◆ WHAT YOU HAVE TO DO
Your answer must be an exact transcription of every entry.

[RECORDED INFORMATION Boundary: Start]

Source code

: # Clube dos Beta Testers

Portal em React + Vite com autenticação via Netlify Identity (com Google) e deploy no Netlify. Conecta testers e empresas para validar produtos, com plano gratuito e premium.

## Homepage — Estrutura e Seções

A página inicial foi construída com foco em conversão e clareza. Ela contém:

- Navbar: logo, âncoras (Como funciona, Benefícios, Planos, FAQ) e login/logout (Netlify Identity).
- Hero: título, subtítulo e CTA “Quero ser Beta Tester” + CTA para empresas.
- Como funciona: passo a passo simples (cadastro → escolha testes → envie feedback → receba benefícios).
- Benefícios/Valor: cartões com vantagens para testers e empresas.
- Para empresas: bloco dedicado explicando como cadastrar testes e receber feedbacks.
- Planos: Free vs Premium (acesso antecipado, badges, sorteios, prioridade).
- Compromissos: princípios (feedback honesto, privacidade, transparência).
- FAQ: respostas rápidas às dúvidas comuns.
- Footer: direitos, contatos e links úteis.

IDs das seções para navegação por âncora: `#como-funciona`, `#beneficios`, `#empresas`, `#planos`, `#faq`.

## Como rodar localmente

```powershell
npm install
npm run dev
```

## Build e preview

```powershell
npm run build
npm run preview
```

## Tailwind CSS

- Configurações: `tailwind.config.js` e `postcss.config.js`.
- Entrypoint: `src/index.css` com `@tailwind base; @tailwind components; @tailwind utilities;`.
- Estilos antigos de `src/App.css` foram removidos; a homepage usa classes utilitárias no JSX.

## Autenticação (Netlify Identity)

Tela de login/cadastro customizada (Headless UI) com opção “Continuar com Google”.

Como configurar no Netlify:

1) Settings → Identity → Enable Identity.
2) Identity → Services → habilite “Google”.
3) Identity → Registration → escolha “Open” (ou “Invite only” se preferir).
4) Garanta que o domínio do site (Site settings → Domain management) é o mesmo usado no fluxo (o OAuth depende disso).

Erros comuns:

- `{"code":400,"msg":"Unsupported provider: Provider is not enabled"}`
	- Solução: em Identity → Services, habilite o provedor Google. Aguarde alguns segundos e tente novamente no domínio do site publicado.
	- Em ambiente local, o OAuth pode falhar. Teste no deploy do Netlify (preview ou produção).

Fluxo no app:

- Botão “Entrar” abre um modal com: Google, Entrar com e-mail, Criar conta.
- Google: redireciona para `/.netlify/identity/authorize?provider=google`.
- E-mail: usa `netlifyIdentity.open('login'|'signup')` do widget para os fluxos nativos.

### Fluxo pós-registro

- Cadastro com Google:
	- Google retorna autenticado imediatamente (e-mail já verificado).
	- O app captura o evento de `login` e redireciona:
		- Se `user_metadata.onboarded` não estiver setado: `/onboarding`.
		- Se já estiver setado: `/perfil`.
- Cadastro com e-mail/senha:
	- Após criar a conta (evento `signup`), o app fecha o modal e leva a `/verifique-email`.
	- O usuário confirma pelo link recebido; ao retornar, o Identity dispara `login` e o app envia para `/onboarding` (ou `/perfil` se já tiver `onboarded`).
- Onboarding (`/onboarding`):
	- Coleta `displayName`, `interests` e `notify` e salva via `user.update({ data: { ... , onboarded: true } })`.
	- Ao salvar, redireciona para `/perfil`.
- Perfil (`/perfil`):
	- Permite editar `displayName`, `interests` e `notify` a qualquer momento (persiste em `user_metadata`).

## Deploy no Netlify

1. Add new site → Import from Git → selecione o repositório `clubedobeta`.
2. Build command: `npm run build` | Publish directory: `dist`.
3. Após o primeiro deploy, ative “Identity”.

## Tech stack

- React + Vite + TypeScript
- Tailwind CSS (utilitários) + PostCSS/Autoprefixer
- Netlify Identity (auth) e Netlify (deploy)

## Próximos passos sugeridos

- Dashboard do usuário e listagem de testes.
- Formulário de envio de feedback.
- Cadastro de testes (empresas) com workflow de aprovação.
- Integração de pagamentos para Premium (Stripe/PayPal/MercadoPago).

[RECORDED INFORMATION Boundary: End]

◆ OUTPUT OF THE EXERCISE
Source code

: # Clube dos Beta Testers

Portal em React + Vite com autenticação via Netlify Identity (com Google) e deploy no Netlify. Conecta testers e empresas para validar produtos, com plano gratuito e premium.

## Homepage — Estrutura e Seções

A página inicial foi construída com foco em conversão e clareza. Ela contém:

- Navbar: logo, âncoras (Como funciona, Benefícios, Planos, FAQ) e login/logout (Netlify Identity).
- Hero: título, subtítulo e CTA “Quero ser Beta Tester” + CTA para empresas.
- Como funciona: passo a passo simples (cadastro → escolha testes → envie feedback → receba benefícios).
- Benefícios/Valor: cartões com vantagens para testers e empresas.
- Para empresas: bloco dedicado explicando como cadastrar testes e receber feedbacks.
- Planos: Free vs Premium (acesso antecipado, badges, sorteios, prioridade).
- Compromissos: princípios (feedback honesto, privacidade, transparência).
- FAQ: respostas rápidas às dúvidas comuns.
- Footer: direitos, contatos e links úteis.

IDs das seções para navegação por âncora: `#como-funciona`, `#beneficios`, `#empresas`, `#planos`, `#faq`.

## Como rodar localmente

```powershell
npm install
npm run dev
```

## Build e preview

```powershell
npm run build
npm run preview
```

## Tailwind CSS

- Configurações: `tailwind.config.js` e `postcss.config.js`.
- Entrypoint: `src/index.css` com `@tailwind base; @tailwind components; @tailwind utilities;`.
- Estilos antigos de `src/App.css` foram removidos; a homepage usa classes utilitárias no JSX.

## Autenticação (Netlify Identity)

Tela de login/cadastro customizada (Headless UI) com opção “Continuar com Google”.

Como configurar no Netlify:

1) Settings → Identity → Enable Identity.
2) Identity → Services → habilite “Google”.
3) Identity → Registration → escolha “Open” (ou “Invite only” se preferir).
4) Garanta que o domínio do site (Site settings → Domain management) é o mesmo usado no fluxo (o OAuth depende disso).

Erros comuns:

- `{"code":400,"msg":"Unsupported provider: Provider is not enabled"}`
	- Solução: em Identity → Services, habilite o provedor Google. Aguarde alguns segundos e tente novamente no domínio do site publicado.
	- Em ambiente local, o OAuth pode falhar. Teste no deploy do Netlify (preview ou produção).

Fluxo no app:

- Botão “Entrar” abre um modal com: Google, Entrar com e-mail, Criar conta.
- Google: redireciona para `/.netlify/identity/authorize?provider=google`.
- E-mail: usa `netlifyIdentity.open('login'|'signup')` do widget para os fluxos nativos.

### Fluxo pós-registro

- Cadastro com Google:
	- Google retorna autenticado imediatamente (e-mail já verificado).
	- O app captura o evento de `login` e redireciona:
		- Se `user_metadata.onboarded` não estiver setado: `/onboarding`.
		- Se já estiver setado: `/perfil`.
- Cadastro com e-mail/senha:
	- Após criar a conta (evento `signup`), o app fecha o modal e leva a `/verifique-email`.
	- O usuário confirma pelo link recebido; ao retornar, o Identity dispara `login` e o app envia para `/onboarding` (ou `/perfil` se já tiver `onboarded`).
- Onboarding (`/onboarding`):
	- Coleta `displayName`, `interests` e `notify` e salva via `user.update({ data: { ... , onboarded: true } })`.
	- Ao salvar, redireciona para `/perfil`.
- Perfil (`/perfil`):
	- Permite editar `displayName`, `interests` e `notify` a qualquer momento (persiste em `user_metadata`).

## Deploy no Netlify

1. Add new site → Import from Git → selecione o repositório `clubedobeta`.
2. Build command: `npm run build` | Publish directory: `dist`.
3. Após o primeiro deploy, ative “Identity”.

## Tech stack

- React + Vite + TypeScript
- Tailwind CSS (utilitários) + PostCSS/Autoprefixer
- Netlify Identity (auth) e Netlify (deploy)

## Próximos passos sugeridos

- Dashboard do usuário e listagem de testes.
- Formulário de envio de feedback.
- Cadastro de testes (empresas) com workflow de aprovação.
- Integração de pagamentos para Premium (Stripe/PayPal/MercadoPago).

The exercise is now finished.